Intrekking van verblijfsvergunning en afwijzing aanvraag humanitaire status in het kader van mensenhandel

In deze zaak heeft de Rechtbank Den Haag op 13 september 2021 uitspraak gedaan in een bestuursrechtelijke procedure betreffende de intrekking van een verblijfsvergunning en de afwijzing van een aanvraag voor een reguliere verblijfsvergunning onder de beperking 'niet-tijdelijk humanitair'. Eiseres, een Angolese vrouw, had eerder aangifte gedaan van mensenhandel en ontving een verblijfsvergunning op humanitaire gronden. De Staatssecretaris van Justitie en Veiligheid heeft echter de verblijfsvergunning met terugwerkende kracht ingetrokken, omdat de officier van justitie had besloten geen vervolging in te stellen. Eiseres heeft hiertegen bezwaar gemaakt, maar dit werd ongegrond verklaard.

Eiseres heeft vervolgens beroep ingesteld en verzocht om een voorlopige voorziening. Tijdens de zitting op 27 augustus 2021 heeft de rechtbank vastgesteld dat de hoorplicht in bezwaar was geschonden, omdat verweerder niet had aangetoond dat de bezwaren van eiseres zonder twijfel ongegrond waren. De rechtbank oordeelde dat het aannemelijk was dat eiseres eerder slachtoffer was van mensenhandel, wat een indicatie kan zijn voor risico op uitbuiting bij terugkeer naar Angola. De rechtbank heeft het beroep gegrond verklaard, het bestreden besluit vernietigd en verweerder opgedragen om binnen zes weken opnieuw te beslissen op het bezwaar van eiseres.

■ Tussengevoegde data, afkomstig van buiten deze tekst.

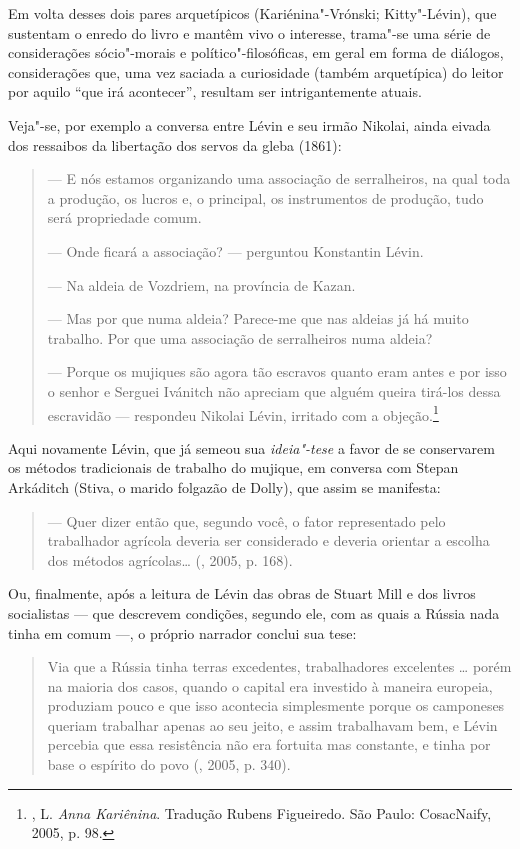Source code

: Em volta desses dois pares arquetípicos (Kariénina"-Vrónski; Kitty"-Lévin), que sustentam o enredo do
livro e mantêm vivo o interesse, trama"-se uma série de considerações
sócio"-morais e político"-filosóficas, em geral em forma de diálogos, considerações que,
uma vez saciada a curiosidade (também arquetípica) do leitor por aquilo
``que irá acontecer'', resultam ser intrigantemente atuais.

Veja"-se, por exemplo a conversa entre Lévin e seu irmão Nikolai, ainda
eivada dos ressaibos da libertação dos servos da gleba (1861):

\begin{quotation}
--- E nós estamos organizando uma associação de serralheiros, na qual toda a produção, os
lucros e, o principal, os instrumentos de produção, tudo será propriedade comum.

--- Onde ficará a associação? --- perguntou Konstantin Lévin.

--- Na aldeia de Vozdriem, na província de Kazan.

--- Mas por que numa aldeia? Parece-me que nas aldeias
já há muito trabalho. Por que uma associação de serralheiros numa aldeia?

--- Porque os mujiques são agora tão escravos quanto
eram antes e por isso o senhor e Serguei Ivánitch não apreciam
que alguém queira tirá-los dessa escravidão --- respondeu Nikolai
Lévin, irritado com a objeção.\footnote{, L. \emph{Anna Kariênina}. Tradução Rubens Figueiredo. São Paulo: CosacNaify, 2005, p. 98.}
\end{quotation}

Aqui novamente Lévin, que já semeou sua \emph{ideia"-tese} a
favor de se conservarem os métodos tradicionais de trabalho do
mujique, em conversa com Stepan Arkáditch (Stiva, o marido folgazão de
Dolly), que assim se manifesta:

\begin{quotation}
--- Quer dizer então que, segundo você, o fator representado pelo
trabalhador agrícola deveria ser considerado e deveria orientar a
escolha dos métodos agrícolas\ldots{} (, 2005, p. 168).
\end{quotation}

Ou, finalmente, após a leitura de Lévin das obras de Stuart Mill e dos livros
socialistas --- que descrevem condições, segundo ele, com as
quais a Rússia nada tinha em comum ---, o próprio
narrador conclui sua tese:

\begin{quotation}
Via que a Rússia tinha terras excedentes, trabalhadores excelentes \ldots{}
porém na maioria dos casos, quando o capital era investido à maneira
europeia, produziam pouco e que isso
acontecia simplesmente porque os camponeses queriam trabalhar apenas ao
seu jeito, e assim trabalhavam bem, e Lévin percebia que essa
resistência não era fortuita mas constante, e tinha por base o espírito
do povo (, 2005, p. 340).
\end{quotation}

De rechtbank heeft ook de proceskosten van eiseres vastgesteld op € 1.496,- en verweerder veroordeeld in deze kosten. Tegen deze uitspraak staat hoger beroep open bij de Afdeling bestuursrechtspraak van de Raad van State.

Uitspraak

Rechtbank DEN HAAG

Zittingsplaats Rotterdam
Bestuursrecht
zaaknummer: AWB 20/6144

uitspraak van de enkelvoudige kamer van 13 september 2021 in de zaak tussen

[naam eiseres], eiseres,

V-nummer: [nummer]
gemachtigde: mr. M.L. Hoogendoorn,
en

de Staatssecretaris van Justitie en Veiligheid, verweerder,

gemachtigde mr. T. Stelpstra.

Procesverloop

Bij besluit van 18 juni 2019 (het primaire besluit) heeft verweerder de aan eiseres verleende verblijfsvergunning onder de beperking ‘humanitair tijdelijk’ met terugwerkende kracht ingetrokken vanaf 12 december 2018 en de aanvraag van eiseres tot wijzigen van de reguliere verblijfsvergunning onder de beperking ‘humanitair tijdelijk’ naar ‘humanitair niet-tijdelijk’ afgewezen.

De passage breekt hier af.